[Dataset entries]
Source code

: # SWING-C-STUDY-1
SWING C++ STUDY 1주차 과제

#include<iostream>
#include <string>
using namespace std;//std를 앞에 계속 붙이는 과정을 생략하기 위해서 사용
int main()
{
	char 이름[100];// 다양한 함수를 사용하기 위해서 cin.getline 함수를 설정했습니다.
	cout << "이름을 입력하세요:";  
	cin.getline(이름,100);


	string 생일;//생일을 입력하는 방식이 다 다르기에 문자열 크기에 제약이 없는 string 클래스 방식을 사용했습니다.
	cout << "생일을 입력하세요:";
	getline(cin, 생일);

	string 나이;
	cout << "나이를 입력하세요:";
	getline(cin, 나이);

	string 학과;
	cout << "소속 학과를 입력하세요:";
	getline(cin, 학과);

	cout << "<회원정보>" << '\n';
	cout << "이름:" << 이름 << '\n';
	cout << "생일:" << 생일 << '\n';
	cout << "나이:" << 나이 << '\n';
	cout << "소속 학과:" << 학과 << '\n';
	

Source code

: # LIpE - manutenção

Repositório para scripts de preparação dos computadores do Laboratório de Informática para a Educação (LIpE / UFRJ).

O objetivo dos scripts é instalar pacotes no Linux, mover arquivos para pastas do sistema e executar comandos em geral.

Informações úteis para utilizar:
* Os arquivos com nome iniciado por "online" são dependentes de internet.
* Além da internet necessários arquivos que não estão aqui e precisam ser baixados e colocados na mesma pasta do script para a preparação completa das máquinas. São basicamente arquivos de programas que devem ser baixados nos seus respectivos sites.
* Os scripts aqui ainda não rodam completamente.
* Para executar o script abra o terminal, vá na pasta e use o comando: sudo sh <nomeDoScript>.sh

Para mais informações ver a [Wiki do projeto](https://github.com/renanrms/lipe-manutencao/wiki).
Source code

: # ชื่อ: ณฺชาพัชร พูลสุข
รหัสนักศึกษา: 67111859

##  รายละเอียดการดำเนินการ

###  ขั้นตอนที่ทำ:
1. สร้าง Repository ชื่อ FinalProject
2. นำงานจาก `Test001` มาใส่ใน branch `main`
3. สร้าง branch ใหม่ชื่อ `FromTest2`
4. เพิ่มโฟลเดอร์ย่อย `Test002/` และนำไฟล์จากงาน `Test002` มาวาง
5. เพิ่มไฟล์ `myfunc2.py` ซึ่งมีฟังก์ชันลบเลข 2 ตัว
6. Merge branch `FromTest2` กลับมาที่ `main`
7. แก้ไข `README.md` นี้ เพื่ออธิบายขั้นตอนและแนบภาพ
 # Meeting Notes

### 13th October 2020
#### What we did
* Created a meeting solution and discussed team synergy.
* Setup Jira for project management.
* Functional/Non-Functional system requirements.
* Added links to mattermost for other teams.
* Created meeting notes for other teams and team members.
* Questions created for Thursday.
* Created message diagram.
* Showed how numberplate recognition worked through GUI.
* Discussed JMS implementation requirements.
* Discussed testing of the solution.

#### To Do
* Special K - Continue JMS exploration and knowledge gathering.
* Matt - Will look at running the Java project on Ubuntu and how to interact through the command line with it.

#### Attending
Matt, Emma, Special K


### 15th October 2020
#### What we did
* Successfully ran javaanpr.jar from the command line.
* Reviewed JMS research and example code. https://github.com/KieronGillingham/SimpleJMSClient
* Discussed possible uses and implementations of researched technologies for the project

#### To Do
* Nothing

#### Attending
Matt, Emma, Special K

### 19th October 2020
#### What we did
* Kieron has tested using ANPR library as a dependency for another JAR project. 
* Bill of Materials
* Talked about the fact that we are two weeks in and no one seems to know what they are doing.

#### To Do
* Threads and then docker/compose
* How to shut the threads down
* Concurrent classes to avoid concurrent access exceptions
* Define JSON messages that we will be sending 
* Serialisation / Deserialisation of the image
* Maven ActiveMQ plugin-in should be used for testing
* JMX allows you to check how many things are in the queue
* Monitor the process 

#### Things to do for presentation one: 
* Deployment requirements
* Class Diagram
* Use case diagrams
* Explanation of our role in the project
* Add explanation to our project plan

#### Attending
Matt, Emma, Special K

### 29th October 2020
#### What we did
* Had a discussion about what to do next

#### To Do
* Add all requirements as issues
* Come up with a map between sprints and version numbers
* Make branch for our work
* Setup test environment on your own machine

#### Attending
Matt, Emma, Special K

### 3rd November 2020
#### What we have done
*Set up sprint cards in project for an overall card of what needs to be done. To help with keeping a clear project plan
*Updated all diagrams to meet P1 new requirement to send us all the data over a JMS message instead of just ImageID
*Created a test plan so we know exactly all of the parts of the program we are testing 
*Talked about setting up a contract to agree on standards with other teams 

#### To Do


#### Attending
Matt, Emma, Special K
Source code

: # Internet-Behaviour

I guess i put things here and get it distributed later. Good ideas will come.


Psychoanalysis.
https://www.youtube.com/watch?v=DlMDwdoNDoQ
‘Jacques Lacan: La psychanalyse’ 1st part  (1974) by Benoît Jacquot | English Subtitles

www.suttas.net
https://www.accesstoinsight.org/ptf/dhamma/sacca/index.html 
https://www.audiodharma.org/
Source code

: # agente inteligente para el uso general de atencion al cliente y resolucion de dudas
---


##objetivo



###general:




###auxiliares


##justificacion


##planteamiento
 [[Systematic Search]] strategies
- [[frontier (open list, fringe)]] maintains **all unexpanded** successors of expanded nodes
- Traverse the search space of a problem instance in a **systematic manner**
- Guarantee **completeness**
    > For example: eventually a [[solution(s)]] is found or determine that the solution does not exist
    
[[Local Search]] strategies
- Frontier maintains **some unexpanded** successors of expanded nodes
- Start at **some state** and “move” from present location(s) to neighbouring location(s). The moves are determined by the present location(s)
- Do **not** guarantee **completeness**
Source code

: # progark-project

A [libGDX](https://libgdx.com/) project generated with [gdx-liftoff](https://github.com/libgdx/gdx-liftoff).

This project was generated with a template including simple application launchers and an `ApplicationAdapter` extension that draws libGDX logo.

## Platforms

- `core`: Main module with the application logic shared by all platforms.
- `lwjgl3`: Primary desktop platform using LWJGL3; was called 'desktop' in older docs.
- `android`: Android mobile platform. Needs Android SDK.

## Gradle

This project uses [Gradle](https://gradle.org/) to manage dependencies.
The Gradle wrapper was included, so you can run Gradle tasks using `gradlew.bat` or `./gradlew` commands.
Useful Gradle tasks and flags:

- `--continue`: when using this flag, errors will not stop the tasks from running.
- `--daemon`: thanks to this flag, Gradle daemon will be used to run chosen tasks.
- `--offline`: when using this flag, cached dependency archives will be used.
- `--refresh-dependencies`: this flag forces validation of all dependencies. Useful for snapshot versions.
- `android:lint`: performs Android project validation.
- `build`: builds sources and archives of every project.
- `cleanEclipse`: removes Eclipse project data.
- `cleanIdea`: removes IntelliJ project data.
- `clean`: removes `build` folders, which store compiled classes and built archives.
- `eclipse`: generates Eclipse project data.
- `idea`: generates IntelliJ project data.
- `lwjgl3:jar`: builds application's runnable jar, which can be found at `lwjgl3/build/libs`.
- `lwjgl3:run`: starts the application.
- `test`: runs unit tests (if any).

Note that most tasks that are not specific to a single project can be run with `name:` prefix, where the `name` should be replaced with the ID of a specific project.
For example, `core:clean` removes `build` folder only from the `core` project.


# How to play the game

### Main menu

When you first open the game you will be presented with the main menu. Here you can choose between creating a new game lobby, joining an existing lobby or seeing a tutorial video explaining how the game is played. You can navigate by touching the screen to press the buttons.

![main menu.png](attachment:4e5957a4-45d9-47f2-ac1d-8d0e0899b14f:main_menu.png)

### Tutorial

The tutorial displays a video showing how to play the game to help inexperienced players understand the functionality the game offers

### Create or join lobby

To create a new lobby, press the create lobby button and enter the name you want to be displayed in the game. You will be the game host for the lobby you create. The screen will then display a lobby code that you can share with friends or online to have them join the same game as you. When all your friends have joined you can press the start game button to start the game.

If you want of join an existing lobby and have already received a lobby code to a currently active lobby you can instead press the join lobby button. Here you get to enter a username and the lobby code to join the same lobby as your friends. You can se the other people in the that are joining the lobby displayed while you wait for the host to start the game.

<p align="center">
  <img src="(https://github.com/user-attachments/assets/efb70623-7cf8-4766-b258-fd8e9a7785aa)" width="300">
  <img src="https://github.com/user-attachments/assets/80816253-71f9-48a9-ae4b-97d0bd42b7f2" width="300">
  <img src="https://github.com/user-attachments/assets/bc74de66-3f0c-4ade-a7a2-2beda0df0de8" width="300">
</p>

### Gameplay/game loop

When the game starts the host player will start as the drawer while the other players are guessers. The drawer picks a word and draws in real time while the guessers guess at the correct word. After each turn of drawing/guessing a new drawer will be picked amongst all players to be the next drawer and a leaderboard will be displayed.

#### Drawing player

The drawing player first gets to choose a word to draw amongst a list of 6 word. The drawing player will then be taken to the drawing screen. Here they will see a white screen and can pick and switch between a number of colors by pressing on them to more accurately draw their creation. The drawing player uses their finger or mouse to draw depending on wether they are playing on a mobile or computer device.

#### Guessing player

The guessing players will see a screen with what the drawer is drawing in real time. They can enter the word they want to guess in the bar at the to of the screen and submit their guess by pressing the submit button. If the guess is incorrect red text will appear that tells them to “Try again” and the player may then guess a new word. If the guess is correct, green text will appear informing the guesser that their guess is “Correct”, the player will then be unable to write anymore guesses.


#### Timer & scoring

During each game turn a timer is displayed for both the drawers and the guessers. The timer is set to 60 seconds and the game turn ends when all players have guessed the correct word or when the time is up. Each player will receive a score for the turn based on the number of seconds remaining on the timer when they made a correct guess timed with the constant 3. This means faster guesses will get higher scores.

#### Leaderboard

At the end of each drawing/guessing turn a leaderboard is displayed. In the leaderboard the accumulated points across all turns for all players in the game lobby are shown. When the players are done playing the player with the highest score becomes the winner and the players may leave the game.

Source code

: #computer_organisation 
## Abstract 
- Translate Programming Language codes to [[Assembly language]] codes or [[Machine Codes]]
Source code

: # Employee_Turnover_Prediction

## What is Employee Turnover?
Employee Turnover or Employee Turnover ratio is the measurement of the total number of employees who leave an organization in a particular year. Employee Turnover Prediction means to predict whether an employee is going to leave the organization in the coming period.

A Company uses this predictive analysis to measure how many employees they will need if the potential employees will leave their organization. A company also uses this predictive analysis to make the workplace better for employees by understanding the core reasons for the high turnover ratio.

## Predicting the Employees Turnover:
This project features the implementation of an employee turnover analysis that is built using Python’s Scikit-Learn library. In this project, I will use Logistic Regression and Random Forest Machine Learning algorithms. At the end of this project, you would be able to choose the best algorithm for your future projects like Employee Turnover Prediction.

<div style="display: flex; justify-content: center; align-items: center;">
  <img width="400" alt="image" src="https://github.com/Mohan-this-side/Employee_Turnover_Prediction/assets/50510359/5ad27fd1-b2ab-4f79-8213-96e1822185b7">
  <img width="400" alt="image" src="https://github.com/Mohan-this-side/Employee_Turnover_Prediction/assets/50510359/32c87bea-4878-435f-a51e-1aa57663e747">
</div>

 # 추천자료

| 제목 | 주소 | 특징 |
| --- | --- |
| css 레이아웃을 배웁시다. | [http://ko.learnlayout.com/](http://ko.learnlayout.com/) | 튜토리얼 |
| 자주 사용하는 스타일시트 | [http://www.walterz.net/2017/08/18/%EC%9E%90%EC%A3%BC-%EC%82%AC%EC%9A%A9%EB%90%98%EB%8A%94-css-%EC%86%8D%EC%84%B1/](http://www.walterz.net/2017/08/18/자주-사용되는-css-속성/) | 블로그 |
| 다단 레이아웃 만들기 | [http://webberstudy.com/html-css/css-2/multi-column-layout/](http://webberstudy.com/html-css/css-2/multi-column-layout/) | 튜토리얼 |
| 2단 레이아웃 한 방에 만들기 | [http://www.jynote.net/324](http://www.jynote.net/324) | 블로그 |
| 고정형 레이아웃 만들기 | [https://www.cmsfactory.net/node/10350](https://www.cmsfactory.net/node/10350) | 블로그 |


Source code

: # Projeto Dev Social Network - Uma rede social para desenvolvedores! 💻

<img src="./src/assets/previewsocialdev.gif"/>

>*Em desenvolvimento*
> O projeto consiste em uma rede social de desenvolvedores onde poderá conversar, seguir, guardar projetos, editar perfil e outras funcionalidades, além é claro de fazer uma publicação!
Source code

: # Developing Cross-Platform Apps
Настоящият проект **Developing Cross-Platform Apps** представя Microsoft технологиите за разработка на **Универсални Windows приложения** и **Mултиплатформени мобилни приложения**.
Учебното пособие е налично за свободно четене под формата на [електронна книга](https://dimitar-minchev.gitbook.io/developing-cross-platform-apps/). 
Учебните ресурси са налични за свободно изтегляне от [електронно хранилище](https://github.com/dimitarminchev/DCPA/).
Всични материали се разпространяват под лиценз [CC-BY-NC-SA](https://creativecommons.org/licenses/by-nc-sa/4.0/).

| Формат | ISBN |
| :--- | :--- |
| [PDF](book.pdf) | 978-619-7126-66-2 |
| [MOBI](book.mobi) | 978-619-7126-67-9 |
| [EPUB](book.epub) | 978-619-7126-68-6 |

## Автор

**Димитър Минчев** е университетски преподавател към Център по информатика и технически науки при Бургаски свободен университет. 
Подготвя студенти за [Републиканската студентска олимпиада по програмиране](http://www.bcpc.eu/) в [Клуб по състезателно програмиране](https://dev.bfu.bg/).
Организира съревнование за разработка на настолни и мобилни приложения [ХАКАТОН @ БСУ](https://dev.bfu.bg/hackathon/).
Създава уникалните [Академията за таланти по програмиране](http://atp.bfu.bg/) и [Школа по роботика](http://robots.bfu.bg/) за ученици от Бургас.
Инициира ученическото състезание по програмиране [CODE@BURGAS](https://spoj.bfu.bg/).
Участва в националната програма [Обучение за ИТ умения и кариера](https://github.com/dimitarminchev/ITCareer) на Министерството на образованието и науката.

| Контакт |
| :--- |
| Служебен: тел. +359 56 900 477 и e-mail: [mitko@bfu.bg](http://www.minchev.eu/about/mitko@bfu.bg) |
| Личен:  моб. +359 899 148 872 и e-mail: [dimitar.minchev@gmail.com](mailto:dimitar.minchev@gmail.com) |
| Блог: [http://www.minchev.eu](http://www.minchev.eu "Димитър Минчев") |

> [Task statement]:
Reproduce only the lines above spanning from the line containing "www.suttas.net" through the line containing "[[Systematic Search]] strategies", word for word.

> [Result of this task]:
www.suttas.net
https://www.accesstoinsight.org/ptf/dhamma/sacca/index.html 
https://www.audiodharma.org/
Source code

: # agente inteligente para el uso general de atencion al cliente y resolucion de dudas
---


##objetivo



###general:




###auxiliares


##justificacion


##planteamiento
 [[Systematic Search]] strategies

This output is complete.